==== Supplied data ====

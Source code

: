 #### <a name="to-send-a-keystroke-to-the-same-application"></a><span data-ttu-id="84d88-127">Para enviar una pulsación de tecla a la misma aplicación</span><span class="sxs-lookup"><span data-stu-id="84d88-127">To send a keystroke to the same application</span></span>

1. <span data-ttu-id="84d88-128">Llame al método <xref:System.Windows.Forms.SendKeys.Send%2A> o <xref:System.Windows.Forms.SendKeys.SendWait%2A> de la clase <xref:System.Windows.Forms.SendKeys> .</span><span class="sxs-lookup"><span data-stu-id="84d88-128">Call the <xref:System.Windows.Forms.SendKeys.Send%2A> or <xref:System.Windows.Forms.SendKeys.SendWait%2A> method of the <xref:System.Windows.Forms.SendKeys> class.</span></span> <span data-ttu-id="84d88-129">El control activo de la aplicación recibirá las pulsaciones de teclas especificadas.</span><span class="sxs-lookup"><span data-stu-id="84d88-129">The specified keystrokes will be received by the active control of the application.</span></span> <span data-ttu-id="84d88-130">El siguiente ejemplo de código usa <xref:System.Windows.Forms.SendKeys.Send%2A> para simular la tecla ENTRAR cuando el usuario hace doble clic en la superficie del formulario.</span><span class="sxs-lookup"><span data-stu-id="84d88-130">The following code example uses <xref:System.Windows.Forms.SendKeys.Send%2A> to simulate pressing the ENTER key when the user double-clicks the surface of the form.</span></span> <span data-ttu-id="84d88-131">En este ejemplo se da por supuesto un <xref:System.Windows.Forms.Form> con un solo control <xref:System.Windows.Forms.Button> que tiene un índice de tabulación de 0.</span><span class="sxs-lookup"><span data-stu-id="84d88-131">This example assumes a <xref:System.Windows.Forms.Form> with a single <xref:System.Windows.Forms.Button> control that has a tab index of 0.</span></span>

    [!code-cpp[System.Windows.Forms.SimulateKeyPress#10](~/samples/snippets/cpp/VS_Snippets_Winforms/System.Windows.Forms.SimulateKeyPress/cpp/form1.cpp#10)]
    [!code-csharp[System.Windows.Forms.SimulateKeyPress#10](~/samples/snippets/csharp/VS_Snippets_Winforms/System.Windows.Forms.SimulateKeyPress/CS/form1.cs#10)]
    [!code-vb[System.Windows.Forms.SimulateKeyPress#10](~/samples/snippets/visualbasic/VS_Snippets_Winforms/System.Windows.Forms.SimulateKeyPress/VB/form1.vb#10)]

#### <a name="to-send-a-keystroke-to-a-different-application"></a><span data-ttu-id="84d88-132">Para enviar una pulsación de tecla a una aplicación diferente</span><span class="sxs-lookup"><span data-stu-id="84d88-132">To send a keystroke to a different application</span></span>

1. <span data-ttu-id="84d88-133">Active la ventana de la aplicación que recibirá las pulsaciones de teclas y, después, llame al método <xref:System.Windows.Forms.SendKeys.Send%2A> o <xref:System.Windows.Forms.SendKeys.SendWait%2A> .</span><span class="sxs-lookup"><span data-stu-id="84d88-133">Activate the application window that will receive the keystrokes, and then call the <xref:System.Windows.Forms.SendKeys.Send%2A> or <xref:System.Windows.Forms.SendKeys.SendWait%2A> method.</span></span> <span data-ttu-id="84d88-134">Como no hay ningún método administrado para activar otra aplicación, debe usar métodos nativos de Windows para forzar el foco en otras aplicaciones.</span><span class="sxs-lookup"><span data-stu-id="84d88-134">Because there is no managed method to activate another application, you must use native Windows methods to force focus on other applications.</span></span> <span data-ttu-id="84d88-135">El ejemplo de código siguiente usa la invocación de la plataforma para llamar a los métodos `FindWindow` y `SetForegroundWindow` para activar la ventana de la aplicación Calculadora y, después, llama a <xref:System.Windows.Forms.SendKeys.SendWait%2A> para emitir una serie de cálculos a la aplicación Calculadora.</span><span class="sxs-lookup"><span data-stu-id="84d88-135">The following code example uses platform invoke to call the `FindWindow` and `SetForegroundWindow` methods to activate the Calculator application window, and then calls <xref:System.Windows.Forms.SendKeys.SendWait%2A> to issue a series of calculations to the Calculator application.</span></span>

====

*Exercise directions:* Would you please repeat all the entries exactly as written?

*Completed task:*
Source code

: #### <a name="to-send-a-keystroke-to-the-same-application"></a><span data-ttu-id="84d88-127">Para enviar una pulsación de tecla a la misma aplicación</span><span class="sxs-lookup"><span data-stu-id="84d88-127">To send a keystroke to the same application</span></span>

1. <span data-ttu-id="84d88-128">Llame al método <xref:System.Windows.Forms.SendKeys.Send%2A> o <xref:System.Windows.Forms.SendKeys.SendWait%2A> de la clase <xref:System.Windows.Forms.SendKeys> .</span><span class="sxs-lookup"><span data-stu-id="84d88-128">Call the <xref:System.Windows.Forms.SendKeys.Send%2A> or <xref:System.Windows.Forms.SendKeys.SendWait%2A> method of the <xref:System.Windows.Forms.SendKeys> class.</span></span> <span data-ttu-id="84d88-129">El control activo de la aplicación recibirá las pulsaciones de teclas especificadas.</span><span class="sxs-lookup"><span data-stu-id="84d88-129">The specified keystrokes will be received by the active control of the application.</span></span> <span data-ttu-id="84d88-130">El siguiente ejemplo de código usa <xref:System.Windows.Forms.SendKeys.Send%2A> para simular la tecla ENTRAR cuando el usuario hace doble clic en la superficie del formulario.</span><span class="sxs-lookup"><span data-stu-id="84d88-130">The following code example uses <xref:System.Windows.Forms.SendKeys.Send%2A> to simulate pressing the ENTER key when the user double-clicks the surface of the form.</span></span> <span data-ttu-id="84d88-131">En este ejemplo se da por supuesto un <xref:System.Windows.Forms.Form> con un solo control <xref:System.Windows.Forms.Button> que tiene un índice de tabulación de 0.</span><span class="sxs-lookup"><span data-stu-id="84d88-131">This example assumes a <xref:System.Windows.Forms.Form> with a single <xref:System.Windows.Forms.Button> control that has a tab index of 0.</span></span>

    [!code-cpp[System.Windows.Forms.SimulateKeyPress#10](~/samples/snippets/cpp/VS_Snippets_Winforms/System.Windows.Forms.SimulateKeyPress/cpp/form1.cpp#10)]
    [!code-csharp[System.Windows.Forms.SimulateKeyPress#10](~/samples/snippets/csharp/VS_Snippets_Winforms/System.Windows.Forms.SimulateKeyPress/CS/form1.cs#10)]
    [!code-vb[System.Windows.Forms.SimulateKeyPress#10](~/samples/snippets/visualbasic/VS_Snippets_Winforms/System.Windows.Forms.SimulateKeyPress/VB/form1.vb#10)]

#### <a name="to-send-a-keystroke-to-a-different-application"></a><span data-ttu-id="84d88-132">Para enviar una pulsación de tecla a una aplicación diferente</span><span class="sxs-lookup"><span data-stu-id="84d88-132">To send a keystroke to a different application</span></span>

1. <span data-ttu-id="84d88-133">Active la ventana de la aplicación que recibirá las pulsaciones de teclas y, después, llame al método <xref:System.Windows.Forms.SendKeys.Send%2A> o <xref:System.Windows.Forms.SendKeys.SendWait%2A> .</span><span class="sxs-lookup"><span data-stu-id="84d88-133">Activate the application window that will receive the keystrokes, and then call the <xref:System.Windows.Forms.SendKeys.Send%2A> or <xref:System.Windows.Forms.SendKeys.SendWait%2A> method.</span></span> <span data-ttu-id="84d88-134">Como no hay ningún método administrado para activar otra aplicación, debe usar métodos nativos de Windows para forzar el foco en otras aplicaciones.</span><span class="sxs-lookup"><span data-stu-id="84d88-134">Because there is no managed method to activate another application, you must use native Windows methods to force focus on other applications.</span></span> <span data-ttu-id="84d88-135">El ejemplo de código siguiente usa la invocación de la plataforma para llamar a los métodos `FindWindow` y `SetForegroundWindow` para activar la ventana de la aplicación Calculadora y, después, llama a <xref:System.Windows.Forms.SendKeys.SendWait%2A> para emitir una serie de cálculos a la aplicación Calculadora.</span><span class="sxs-lookup"><span data-stu-id="84d88-135">The following code example uses platform invoke to call the `FindWindow` and `SetForegroundWindow` methods to activate the Calculator application window, and then calls <xref:System.Windows.Forms.SendKeys.SendWait%2A> to issue a series of calculations to the Calculator application.</span></span>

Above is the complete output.